COMMENTS ON THE TEMPLATE FOR A PROTOCOL ON ILLICIT TRADE IN TOBACCO PRODUCTS
Parties to the WHO Framework Convention on Tobacco Control (FCTC) recognize, in Article 15.1, that the elimination of all forms of illicit trade in tobacco products, including smuggling, illicit manufacturing and counterfeiting, is an essential component of global
Illicit trade in tobacco products undermines high tobacco taxation policy, which evidence shows is one of the most effective ways to reduce tobacco consumption,1 and deprives governments of billions of dollars in taxation, thereby reducing the funding available for public health and other policies. In addition to being a major health problem, illicit trade in tobacco products poses a significant threat to the maintenance of law and order. There is evidence that illicit trade in tobacco products is carried out by organized transnational criminal groups, and that money gained from illicit trade in tobacco products is used for other serious criminal enterprises, including terrorist operations.2
The Framework Convention Alliance (FCA) estimates that the global illicit cigarette trade represents approximately 10.7% of global sales, or 600 billion cigarettes annually, and that losses to government revenue as a result of illicit trade in tobacco products total approximately $US 40 to 50 billion annually.3
Illicit trade in tobacco products is a transnational problem, the resolution of which will require international cooperation. While Parties to the FCTC have already accepted important obligations with respect to illicit trade in Article 15 of the Convention, an effective approach to the problem will require Parties to commit to the implementation of additional measures, including a comprehensive system of international cooperation. The need to supplement the provisions of Article 15 with additional commitments was recognized by the first session of the Conference of the Parties to the FCTC (COP-1), which noted ‘the need to further develop the obligations set out in Article 15 in an internationally binding legal instrument’,4 and decided to establish an expert group to prepare a template for a protocol on illicit trade, to be presented to its second session (COP-2).5
At COP-2, the Parties to the FCTC decided to establish an intergovernmental negotiating body (INB) to draft and negotiate a protocol on illicit trade.6 The decision recognised that the template prepared by the expert group establishes a basis for initiating the negotiations by the INB. As such, it invited Parties and accredited intergovernmental and nongovernmental organizations to provide comments on the template, at the latest three months prior to the first session of the INB. In its capacity as an accredited nongovernmental organization, representing over 300 nongovernmental organizations from more than 100 countries, the FCA submits these comments in support of the template prepared by the expert group.

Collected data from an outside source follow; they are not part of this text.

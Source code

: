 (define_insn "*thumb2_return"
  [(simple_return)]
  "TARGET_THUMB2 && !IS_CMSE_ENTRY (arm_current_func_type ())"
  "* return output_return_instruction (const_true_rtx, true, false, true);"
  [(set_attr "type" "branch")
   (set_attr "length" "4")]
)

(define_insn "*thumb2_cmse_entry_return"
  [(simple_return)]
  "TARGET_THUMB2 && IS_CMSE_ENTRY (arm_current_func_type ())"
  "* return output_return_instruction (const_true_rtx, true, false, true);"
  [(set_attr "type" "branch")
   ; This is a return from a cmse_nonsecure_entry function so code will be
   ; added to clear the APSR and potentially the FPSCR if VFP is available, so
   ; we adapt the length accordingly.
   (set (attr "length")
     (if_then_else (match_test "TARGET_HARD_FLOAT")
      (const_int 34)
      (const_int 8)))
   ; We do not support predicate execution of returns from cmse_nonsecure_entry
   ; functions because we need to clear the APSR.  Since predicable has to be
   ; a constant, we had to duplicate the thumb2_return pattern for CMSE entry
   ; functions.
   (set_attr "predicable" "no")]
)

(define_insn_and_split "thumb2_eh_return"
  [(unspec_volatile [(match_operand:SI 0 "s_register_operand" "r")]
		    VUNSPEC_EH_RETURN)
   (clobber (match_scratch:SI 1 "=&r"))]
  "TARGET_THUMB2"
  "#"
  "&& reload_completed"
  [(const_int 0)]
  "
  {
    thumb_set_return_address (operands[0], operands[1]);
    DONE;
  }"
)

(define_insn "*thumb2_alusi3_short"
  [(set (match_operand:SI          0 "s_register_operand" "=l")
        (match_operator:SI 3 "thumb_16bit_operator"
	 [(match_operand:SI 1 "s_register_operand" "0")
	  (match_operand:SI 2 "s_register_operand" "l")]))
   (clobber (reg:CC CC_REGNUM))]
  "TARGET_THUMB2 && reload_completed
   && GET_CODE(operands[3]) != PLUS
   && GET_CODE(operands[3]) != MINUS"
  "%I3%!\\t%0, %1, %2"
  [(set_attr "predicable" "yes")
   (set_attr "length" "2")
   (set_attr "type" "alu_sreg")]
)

The content of the template: key elements of a protocol on illicit trade On the basis of a firm recognition that illicit trade in tobacco products ‘significantly contributes to the global death and disease burden caused by tobacco consumption by making cigarettes cheaper, more accessible and more difficult to regulate’,7 the template prepared by the expert group recommends the adoption of a protocol to the FCTC under which Parties agree to implement a comprehensive set of measures – at both the domestic and international levels – to combat illicit trade. Key elements of a protocol, as identified in the template, include:
- measures dealing with control of the tobacco product supply chain, including tracking and tracing of tobacco products, licensing of participants in the tobacco business, obligations on tobacco manufacturers to control the supply chain for their products, record keeping obligations, anti-money laundering measures, and restrictions on internet sales of tobacco products;
- measures dealing with criminalization and enforcement, including establishment of offences, sanctions and penalties, search, seizure, tracing, freezing, confiscation, destruction and disposal, enhanced law enforcement capacity, special enforcement techniques, and establishment of jurisdiction; and
- international cooperative measures, including information sharing, cooperation in scientific, technical and technological matters, cooperation in training, cooperation in respect of investigation and prosecution of offences, mutual legal and administrative assistance, and extradition.
The template also discusses a number of significant measures which may support the core commitments proposed, including public awareness raising and an appropriate institutional framework to support the protocol and its implementation (including financial resources and implementation mechanisms such as reporting and compliance monitoring).
Each of the measures identified in the template prepared by the expert group will be significant in an effective protocol to combat illicit trade in tobacco products. The rationale for the inclusion of each of these measures, and the content which should be considered for inclusion in a protocol, is discussed below.
See the entire Framework Convention Alliance ‘Comments on the template for a protocol on illicit trade in tobacco products‘ here.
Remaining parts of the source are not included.